PROBLEM :: Every line containing the string "project" should be returned from the records.

[Document images with source code]
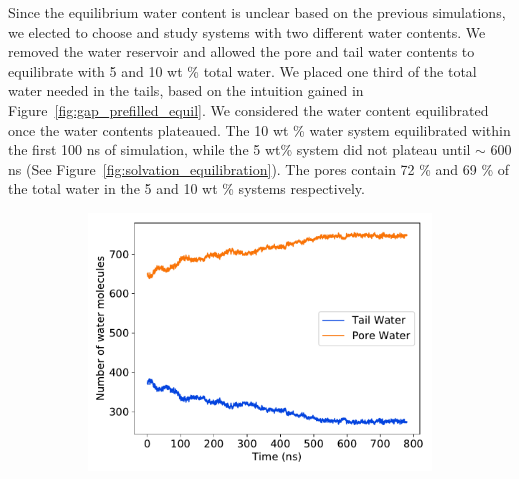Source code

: \documentclass{article}
\begin{document}
  Since the equilibrium water content is unclear based on the previous
  simulations, we elected to choose and study systems with two different water
  contents. We removed the water reservoir and allowed the pore and tail water
  contents to equilibrate with 5 and 10 wt \% total water. We placed one third of
  the total water needed in the tails, based on the intuition gained in
  Figure~\ref{fig:gap_prefilled_equil}. We considered the water content
  equilibrated once the water contents plateaued. The 10 wt \% water system
  equilibrated within the first 100 ns of simulation, while the 5 wt\% system did
  not plateau until $\sim$ 600 ns (See Figure~\ref{fig:solvation_equilibration}).
  The pores contain 72 \% and 69 \% of the total water in the 5 and 10 wt \%
  systems respectively.

  \begin{figure}
  \centering
  \begin{subfigure}{0.45\textwidth}
  \includegraphics[width=\textwidth]{5wt_offset_equil.pdf}
  \caption{}\label{fig:5wt_offset_equil}
  \end{subfigure}
  \begin{subfigure}{0.45\textwidth}

\end{subfigure}
\end{figure}
\end{document}

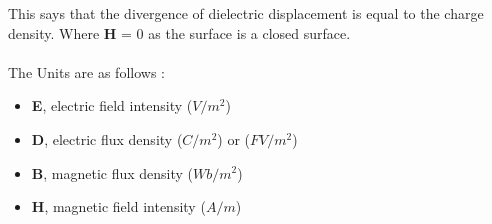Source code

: This says that the divergence of dielectric displacement is  equal to the charge density. Where \textbf{H} = 0 as the surface is a closed surface.\\
\\
\noindent
The Units are as follows :

\begin{itemize}
    \item \textbf{E}, electric field intensity ($V/m^2$)
    \item \textbf{D}, electric flux density ($C/m^2$) or ($FV/m^2$)
    \item \textbf{B}, magnetic flux density ($Wb/m^2$)
    \item \textbf{H}, magnetic field intensity ($A/m$)
\end{itemize}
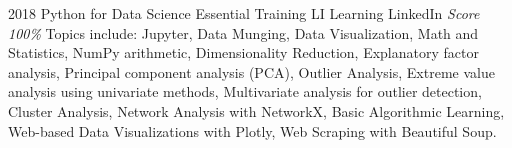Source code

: \documentclass[11pt,a4paper]{moderncv}
\begin{document}
\cventry
    {2018}
    {Python for Data Science Essential Training}
    {LI Learning}
    {LinkedIn}
    {\textit{Score 100\%}}
    {
        Topics include:                                                          %
            Jupyter,                                                          %
            Data Munging,                                                          %
            Data Visualization,                                                          %
            Math and Statistics,                                                          %
            NumPy arithmetic,                                                          %
            Dimensionality Reduction,                                                          %
            Explanatory factor analysis,                                                          %
            Principal component analysis (PCA),                                                          %
            Outlier Analysis,                                                          %
            Extreme value analysis using univariate methods,                                                          %
            Multivariate analysis for outlier detection,                                                          %
            Cluster Analysis,                                                          %
            Network Analysis with NetworkX,                                                          %
            Basic Algorithmic Learning,                                                          %
            Web-based Data Visualizations with Plotly,                                                          %
            Web Scraping with Beautiful Soup.                                                          %
    }
\end{document}
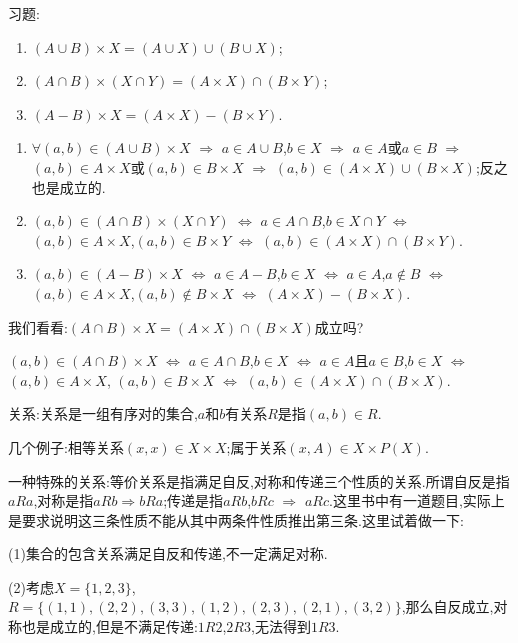 \documentclass[12pt,a4paper,openany]{book}
\begin{document}
习题:
\begin{enumerate}
\item $(A \cup B) \times X = (A \cup X) \cup (B \cup X)$;
\item $(A \cap B) \times (X \cap Y) = (A \times X) \cap (B \times Y)$;
\item $(A-B) \times X = (A \times X) - (B \times Y)$.
\end{enumerate}

\begin{enumerate}
\item $\forall (a,b) \in (A \cup B) \times X$ $\Rightarrow$ $a \in A \cup B$,$b \in X$ $\Rightarrow$ $a \in A$或$a \in B$ $\Rightarrow$ $(a,b) \in A \times X$或$(a,b) \in B \times X$ $\Rightarrow$ $(a,b) \in (A \times X) \cup (B \times X)$;反之也是成立的.
\item $(a,b) \in (A \cap B) \times (X \cap Y)$ $\Leftrightarrow$ $a \in A \cap B$,$b \in X \cap Y$ $\Leftrightarrow$ $(a,b) \in A \times X$,$(a,b) \in B \times Y$ $\Leftrightarrow$ $(a,b) \in (A \times X) \cap (B \times Y)$.
\item $(a,b) \in (A-B) \times X$ $\Leftrightarrow$ $a \in A-B$,$b \in X$ $\Leftrightarrow$ $a \in A$,$a \notin B$ $\Leftrightarrow$ $(a,b) \in A \times X$,$(a,b) \notin B \times X$ $\Leftrightarrow$ $(A \times X)-(B \times X)$.
\end{enumerate}

我们看看:$(A \cap B) \times X = (A \times X) \cap (B \times X)$成立吗?

$(a,b) \in (A \cap B) \times X$ $\Leftrightarrow$ $a \in A \cap B$,$b \in X$ $\Leftrightarrow$ $a \in A$且$a \in B$,$b \in X$ $\Leftrightarrow$ $(a,b) \in A \times X$, $(a,b) \in B \times X$ $\Leftrightarrow$ $(a,b) \in (A \times X) \cap (B \times X)$.

关系:关系是一组有序对的集合,$a$和$b$有关系$R$是指$(a,b) \in R$.

几个例子:相等关系$(x,x) \in X \times X$;属于关系$(x,A) \in X \times P(X)$.

一种特殊的关系:等价关系是指满足自反,对称和传递三个性质的关系.所谓自反是指$aRa$,对称是指$aRb\Rightarrow bRa$;传递是指$aRb$,$bRc$ $\Rightarrow$ $aRc$.这里书中有一道题目,实际上是要求说明这三条性质不能从其中两条件性质推出第三条.这里试着做一下:

(1)集合的包含关系满足自反和传递,不一定满足对称.

(2)考虑$X=\{1,2,3\}$,$R=\{(1,1),(2,2),(3,3),(1,2),(2,3),(2,1),(3,2)\}$,那么自反成立,对称也是成立的,但是不满足传递:$1R2$,$2R3$,无法得到$1R3$.
\end{document}
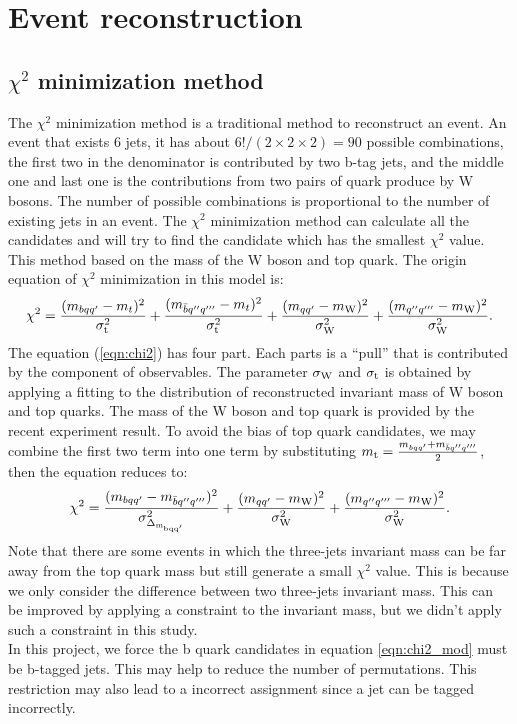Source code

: \section{Event reconstruction}\label{sec:Event reconstruction}
\subsection{$\chi^{2}$ minimization method}\label{subsec:chi-square}
The $\chi^{2}$ minimization method is a traditional method to reconstruct an event. An event that exists 6 jets, it has about $6!/(2\times2\times2)=90$ possible combinations, the first two in the denominator is contributed by two b-tag jets, and the middle one and last one is the contributions from two pairs of quark produce by W bosons. The number of possible combinations is proportional to the number of existing jets in an event. The $\chi^{2}$ minimization method can calculate all the candidates and will try to find the candidate which has the smallest $\chi^{2}$ value. This method based on the mass of the W boson and top quark. The origin equation of $\chi^{2}$ minimization in this model is:
\begin{equation}\label{eqn:chi2}
	\chi^{2} = \frac{( m_{bqq'} - m_{t} )^{2}}{\sigma_{\rm t}^{2}} + \frac{( m_{\bar{b}q''q'''} - m_{t} )^{2}}{\sigma_{\rm t}^{2}} + \frac{(m_{qq'} - m_{\rm W})^{2}}{\sigma^{2}_{\rm W}} + \frac{(m _{q''q'''} - m_{\rm W})^{2}}{\sigma^{2}_{\rm W}}.
\end{equation} 
The equation (\ref{eqn:chi2}) has four part. Each parts is a ``pull'' that is contributed by the component of observables. The parameter $\sigma_{\rm W}$ and $\sigma_{\rm t}$ is obtained by applying a fitting to the distribution of reconstructed invariant mass of W boson and top quarks. The mass of the W boson and top quark is provided by the recent experiment result. To avoid the bias of top quark candidates, we may combine the first two term into one term by substituting $m_{\rm t}=\frac{m_{bqq'} + m_{\bar{b}q''q'''}}{2}$, then the equation reduces to: 
\begin{equation}\label{eqn:chi2_mod}
	\chi^{2} = \frac{(m_{bqq'} - m_{\bar{b}q''q'''})^{2}}{\sigma^{2}_{\Delta_{\rm m_{bqq'}}}}  + \frac{(m_{qq'} - m_{\rm W})^{2}}{\sigma^{2}_{\rm W}} + \frac{(m _{q''q'''} - m_{\rm W})^{2}}{\sigma^{2}_{\rm W}}.
\end{equation} 
Note that there are some events in which the three-jets invariant mass can be far away from the top quark mass but still generate a small $\chi^{2}$ value. This is because we only consider the difference between two three-jets invariant mass. This can be improved by applying a constraint to the invariant mass\cite{Mccarthy:2015ucy}, but we didn't apply such a constraint in this study. 
\\
In this project, we force the b quark candidates in equation \ref{eqn:chi2_mod} must be b-tagged jets. This may help to reduce the number of permutations. This restriction may also lead to a incorrect assignment since a jet can be tagged incorrectly.
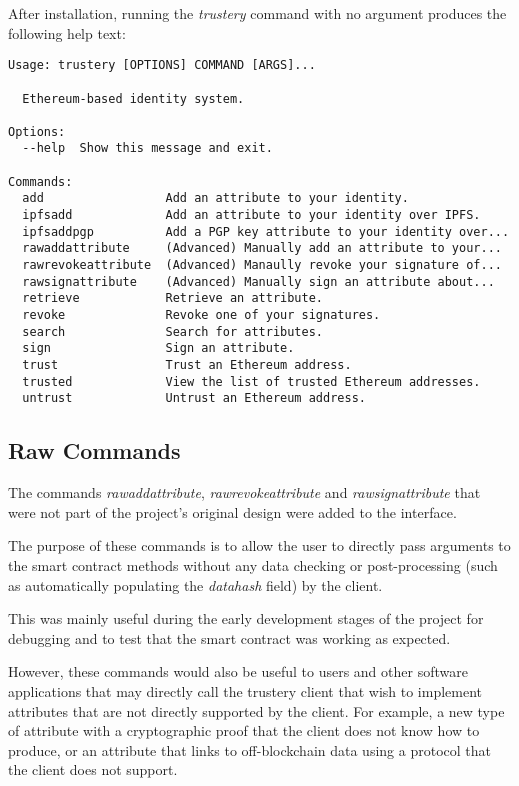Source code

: \documentclass[12pt,a4paper]{report}
\begin{document}
	After installation, running the \textit{trustery} command with no argument produces the following help text:
	
	\begin{lstlisting}
Usage: trustery [OPTIONS] COMMAND [ARGS]...

  Ethereum-based identity system.

Options:
  --help  Show this message and exit.

Commands:
  add                 Add an attribute to your identity.
  ipfsadd             Add an attribute to your identity over IPFS.
  ipfsaddpgp          Add a PGP key attribute to your identity over...
  rawaddattribute     (Advanced) Manually add an attribute to your...
  rawrevokeattribute  (Advanced) Manaully revoke your signature of...
  rawsignattribute    (Advanced) Manually sign an attribute about...
  retrieve            Retrieve an attribute.
  revoke              Revoke one of your signatures.
  search              Search for attributes.
  sign                Sign an attribute.
  trust               Trust an Ethereum address.
  trusted             View the list of trusted Ethereum addresses.
  untrust             Untrust an Ethereum address.
	\end{lstlisting}
	
	\subsection{Raw Commands}
	The commands \textit{rawaddattribute}, \textit{rawrevokeattribute} and \textit{rawsignattribute} that were not part of the project's original design were added to the interface.
	
	The purpose of these commands is to allow the user to directly pass arguments to the smart contract methods without any data checking or post-processing (such as automatically populating the \textit{datahash} field) by the client.
	
	This was mainly useful during the early development stages of the project for debugging and to test that the smart contract was working as expected.
	
	However, these commands would also be useful to users and other software applications that may directly call the trustery client that wish to implement attributes that are not directly supported by the client. For example, a new type of attribute with a cryptographic proof that the client does not know how to produce, or an attribute that links to off-blockchain data using a protocol that the client does not support.
	
\end{document}
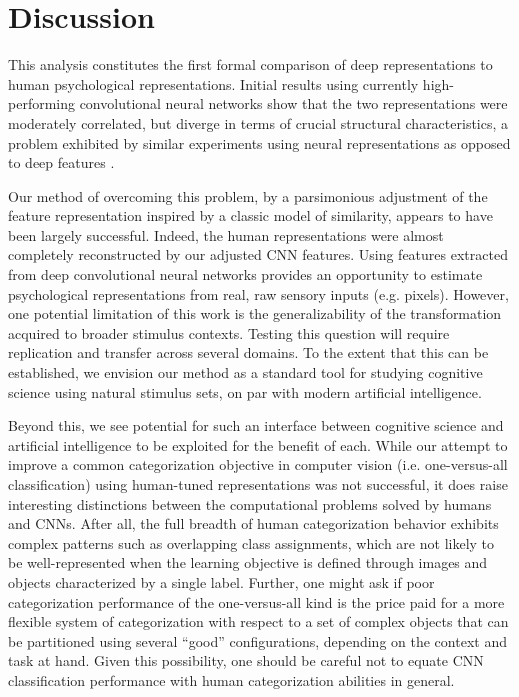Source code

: \documentclass[10pt,letterpaper]{article}
\begin{document}
\section{Discussion}
This analysis constitutes the first formal comparison of deep representations to human psychological representations. Initial results using currently high-performing convolutional neural networks show that the two representations were moderately correlated, but diverge in terms of crucial structural characteristics, a problem exhibited by similar experiments using neural representations as opposed to deep features \citep*{mur_human_2013}.

Our method of overcoming this problem, by a parsimonious adjustment of the feature representation inspired by a classic model of similarity, appears to have been largely successful. Indeed, the human representations were almost completely reconstructed by our adjusted CNN features. Using features extracted from deep convolutional neural networks provides an opportunity to estimate psychological representations from real, raw sensory inputs (e.g. pixels). However, one potential limitation of this work is the generalizability of the transformation acquired to broader stimulus contexts. Testing this question will require replication and transfer across several domains. To the extent that this can be established, we envision our method as a standard tool for studying cognitive science using natural stimulus sets, on par with modern artificial intelligence.

Beyond this, we see potential for such an interface between cognitive science and artificial intelligence to be exploited for the benefit of each. While our attempt to improve a common categorization objective in computer vision (i.e. one-versus-all classification) using human-tuned representations was not successful, it does raise interesting distinctions between the computational problems solved by humans and CNNs. After all, the full breadth of human categorization behavior exhibits complex patterns such as overlapping class assignments, which are not likely to be well-represented when the learning objective is defined through images and objects characterized by a single label. Further, one might ask if poor categorization performance of the one-versus-all kind is the price paid for a more flexible system of categorization with respect to a set of complex objects that can be partitioned using several ``good'' configurations, depending on the context and task at hand. Given this possibility, one should be careful not to equate CNN classification performance with human categorization abilities in general.
\nocite{afkham2008joint}
\nocite{agrawal_pixels_2014}
\nocite{austerweil_nonparametric_2013}
\nocite{he2015delving}
\nocite{jia2014caffe}
\nocite{khaligh-razavi_deep_2014}
\nocite{krizhevsky2012imagenet}
\nocite{lake_deep_2015}
\nocite{lecun1989backpropagation}
\nocite{mur_human_2013}
\nocite{ICCV15_ObjectMemorability}
\nocite{sainath2013learning}
\nocite{shepard1979additive}
\nocite{simonyan2014very}
\nocite{szegedy2013intriguing}
\nocite{szegedy2014going}
\nocite{yamins2014performance}
\nocite{bengio2009learning}
\nocite{lecun2015deep}
\end{document}
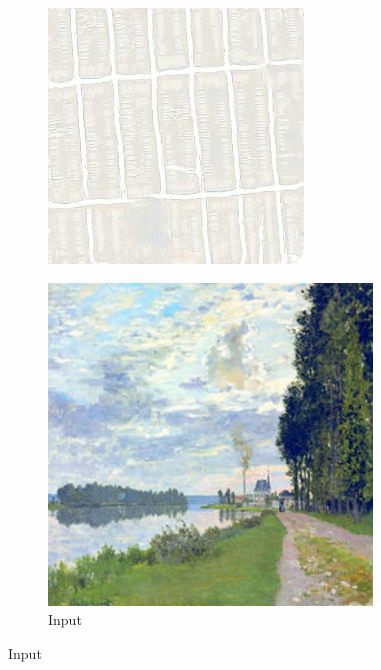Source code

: \begin{figure}
\begin{subfigure}[t]{.14\textwidth}
    \includegraphics[width=\linewidth]{images/cycleGanResults/Maps10_Ld120_E100_Lr0002.jpg}
  \end{subfigure}
  \hfill
  \begin{subfigure}[t]{.14\textwidth}
    \caption*{Input}
    \centering
    \includegraphics[width=\linewidth]{images/cycleGanResults/monet_input1.png}

\end{subfigure}
\end{figure}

FINISHED EXERCISE ::
In this project, we force the b quark candidates in equation \ref{eqn:chi2_mod} must be b-tagged jets. This may help to reduce the number of permutations. This restriction may also lead to a incorrect assignment since a jet can be tagged incorrectly.
	The commands \textit{rawaddattribute}, \textit{rawrevokeattribute} and \textit{rawsignattribute} that were not part of the project's original design were added to the interface.
	This was mainly useful during the early development stages of the project for debugging and to test that the smart contract was working as expected.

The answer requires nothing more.